_Task details_
Output each entry exactly; skip nothing.

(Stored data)
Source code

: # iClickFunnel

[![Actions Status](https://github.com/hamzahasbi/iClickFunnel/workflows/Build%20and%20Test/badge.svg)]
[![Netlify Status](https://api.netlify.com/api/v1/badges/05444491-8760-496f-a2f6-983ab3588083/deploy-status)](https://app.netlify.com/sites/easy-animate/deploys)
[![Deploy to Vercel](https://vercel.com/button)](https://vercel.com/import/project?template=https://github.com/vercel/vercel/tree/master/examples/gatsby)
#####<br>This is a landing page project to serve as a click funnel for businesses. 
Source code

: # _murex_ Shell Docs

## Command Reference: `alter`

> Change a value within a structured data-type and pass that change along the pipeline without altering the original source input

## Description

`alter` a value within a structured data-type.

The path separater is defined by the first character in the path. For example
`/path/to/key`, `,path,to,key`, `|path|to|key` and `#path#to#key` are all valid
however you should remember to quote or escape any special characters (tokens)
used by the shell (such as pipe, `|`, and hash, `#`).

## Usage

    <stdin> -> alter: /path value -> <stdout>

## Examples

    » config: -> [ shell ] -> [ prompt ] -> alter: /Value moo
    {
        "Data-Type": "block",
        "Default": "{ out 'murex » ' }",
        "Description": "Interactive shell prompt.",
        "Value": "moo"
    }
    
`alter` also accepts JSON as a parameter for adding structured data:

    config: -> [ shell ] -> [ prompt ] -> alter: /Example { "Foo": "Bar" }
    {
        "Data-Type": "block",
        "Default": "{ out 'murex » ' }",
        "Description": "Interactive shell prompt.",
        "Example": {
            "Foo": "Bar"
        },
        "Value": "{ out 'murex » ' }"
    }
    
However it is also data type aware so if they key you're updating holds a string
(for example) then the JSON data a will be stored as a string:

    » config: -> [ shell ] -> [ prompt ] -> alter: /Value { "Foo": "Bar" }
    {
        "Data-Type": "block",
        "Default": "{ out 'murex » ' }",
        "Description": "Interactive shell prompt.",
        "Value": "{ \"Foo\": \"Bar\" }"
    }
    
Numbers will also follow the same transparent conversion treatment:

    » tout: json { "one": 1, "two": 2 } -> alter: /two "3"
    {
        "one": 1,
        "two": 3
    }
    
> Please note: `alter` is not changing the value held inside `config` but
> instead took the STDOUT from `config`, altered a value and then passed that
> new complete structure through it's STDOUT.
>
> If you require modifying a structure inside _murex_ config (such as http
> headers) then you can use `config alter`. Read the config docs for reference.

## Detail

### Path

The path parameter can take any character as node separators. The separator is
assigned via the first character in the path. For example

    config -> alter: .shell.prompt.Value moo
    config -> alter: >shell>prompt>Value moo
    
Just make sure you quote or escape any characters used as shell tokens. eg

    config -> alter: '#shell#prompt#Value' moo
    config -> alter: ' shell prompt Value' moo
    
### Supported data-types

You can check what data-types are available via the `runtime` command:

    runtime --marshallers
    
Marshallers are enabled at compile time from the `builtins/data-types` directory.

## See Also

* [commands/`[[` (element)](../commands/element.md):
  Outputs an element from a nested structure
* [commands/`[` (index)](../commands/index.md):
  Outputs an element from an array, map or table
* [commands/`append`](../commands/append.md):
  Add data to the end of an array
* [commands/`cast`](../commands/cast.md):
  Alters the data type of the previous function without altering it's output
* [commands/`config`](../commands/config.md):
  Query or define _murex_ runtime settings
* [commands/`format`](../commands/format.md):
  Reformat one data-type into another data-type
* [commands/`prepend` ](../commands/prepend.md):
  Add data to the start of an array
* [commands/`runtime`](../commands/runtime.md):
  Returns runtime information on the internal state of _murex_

_Solution for this problem_
Source code

: # iClickFunnel

[![Actions Status](https://github.com/hamzahasbi/iClickFunnel/workflows/Build%20and%20Test/badge.svg)]
[![Netlify Status](https://api.netlify.com/api/v1/badges/05444491-8760-496f-a2f6-983ab3588083/deploy-status)](https://app.netlify.com/sites/easy-animate/deploys)
[![Deploy to Vercel](https://vercel.com/button)](https://vercel.com/import/project?template=https://github.com/vercel/vercel/tree/master/examples/gatsby)
#####<br>This is a landing page project to serve as a click funnel for businesses. 
Source code

: # _murex_ Shell Docs

## Command Reference: `alter`

> Change a value within a structured data-type and pass that change along the pipeline without altering the original source input

## Description

`alter` a value within a structured data-type.

The path separater is defined by the first character in the path. For example
`/path/to/key`, `,path,to,key`, `|path|to|key` and `#path#to#key` are all valid
however you should remember to quote or escape any special characters (tokens)
used by the shell (such as pipe, `|`, and hash, `#`).

## Usage

    <stdin> -> alter: /path value -> <stdout>

## Examples

    » config: -> [ shell ] -> [ prompt ] -> alter: /Value moo
    {
        "Data-Type": "block",
        "Default": "{ out 'murex » ' }",
        "Description": "Interactive shell prompt.",
        "Value": "moo"
    }
    
`alter` also accepts JSON as a parameter for adding structured data:

    config: -> [ shell ] -> [ prompt ] -> alter: /Example { "Foo": "Bar" }
    {
        "Data-Type": "block",
        "Default": "{ out 'murex » ' }",
        "Description": "Interactive shell prompt.",
        "Example": {
            "Foo": "Bar"
        },
        "Value": "{ out 'murex » ' }"
    }
    
However it is also data type aware so if they key you're updating holds a string
(for example) then the JSON data a will be stored as a string:

    » config: -> [ shell ] -> [ prompt ] -> alter: /Value { "Foo": "Bar" }
    {
        "Data-Type": "block",
        "Default": "{ out 'murex » ' }",
        "Description": "Interactive shell prompt.",
        "Value": "{ \"Foo\": \"Bar\" }"
    }
    
Numbers will also follow the same transparent conversion treatment:

    » tout: json { "one": 1, "two": 2 } -> alter: /two "3"
    {
        "one": 1,
        "two": 3
    }
    
> Please note: `alter` is not changing the value held inside `config` but
> instead took the STDOUT from `config`, altered a value and then passed that
> new complete structure through it's STDOUT.
>
> If you require modifying a structure inside _murex_ config (such as http
> headers) then you can use `config alter`. Read the config docs for reference.

## Detail

### Path

The path parameter can take any character as node separators. The separator is
assigned via the first character in the path. For example

    config -> alter: .shell.prompt.Value moo
    config -> alter: >shell>prompt>Value moo
    
Just make sure you quote or escape any characters used as shell tokens. eg

    config -> alter: '#shell#prompt#Value' moo
    config -> alter: ' shell prompt Value' moo
    
### Supported data-types

You can check what data-types are available via the `runtime` command:

    runtime --marshallers
    
Marshallers are enabled at compile time from the `builtins/data-types` directory.

## See Also

* [commands/`[[` (element)](../commands/element.md):
  Outputs an element from a nested structure
* [commands/`[` (index)](../commands/index.md):
  Outputs an element from an array, map or table
* [commands/`append`](../commands/append.md):
  Add data to the end of an array
* [commands/`cast`](../commands/cast.md):
  Alters the data type of the previous function without altering it's output
* [commands/`config`](../commands/config.md):
  Query or define _murex_ runtime settings
* [commands/`format`](../commands/format.md):
  Reformat one data-type into another data-type
* [commands/`prepend` ](../commands/prepend.md):
  Add data to the start of an array
* [commands/`runtime`](../commands/runtime.md):
  Returns runtime information on the internal state of _murex_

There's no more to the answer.